[Saved data entries]

☆ ☆ ☆ ☆

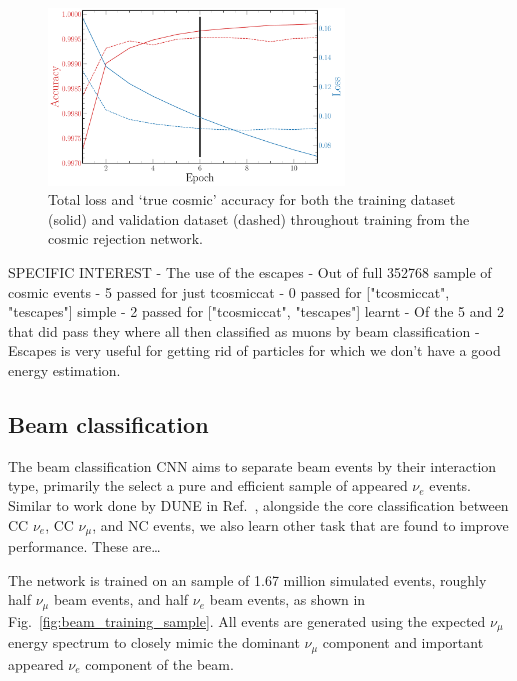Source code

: \begin{figure} %
    \includegraphics[width=0.7\textwidth]{diagrams/6-cvn/chipsnet/final_cosmic_history.pdf}
    \caption[Loss and accuracy throughout training for the cosmic rejection network.]
    {Total loss and `true cosmic' accuracy for both the training dataset (solid) and validation
        dataset (dashed) throughout training from the cosmic rejection network.}
    \label{fig:final_cosmic_history}
\end{figure}

SPECIFIC INTEREST
- The use of the escapes
- Out of full 352768 sample of cosmic events
- 5 passed for just tcosmiccat
- 0 passed for ["tcosmiccat", "tescapes"] simple
- 2 passed for ["tcosmiccat", "tescapes"] learnt
- Of the 5 and 2 that did pass they where all then classified as muons by beam classification
- Escapes is very useful for getting rid of particles for which we don't have a good energy
estimation.

\subsection{Beam classification}%
\label{sec:cvn_specific_beam} %

The beam classification CNN aims to separate beam events by their interaction type, primarily the
select a pure and efficient sample of appeared $\nu_{e}$ events. Similar to work done by DUNE in
Ref.~\cite{collaboration2020}, alongside the core classification between CC $\nu_{e}$, CC
$\nu_{\mu}$, and NC events, we also learn other task that are found to improve performance. These
are\dots

The network is trained on an sample of 1.67 million simulated events, roughly half $\nu_{\mu}$
beam events, and half $\nu_{e}$ beam events, as shown in Fig.~\ref{fig:beam_training_sample}.
All events are generated using the expected \chips $\nu_{\mu}$ energy spectrum to closely mimic
the dominant $\nu_{\mu}$ component and important appeared $\nu_{e}$ component of the beam.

☆ ☆ ☆ ☆

[To do]: Restate word for word the lines above, beginning with the one that contains "All events are" and ending with the last line.

[Answer area]:
All events are generated using the expected \chips $\nu_{\mu}$ energy spectrum to closely mimic
the dominant $\nu_{\mu}$ component and important appeared $\nu_{e}$ component of the beam.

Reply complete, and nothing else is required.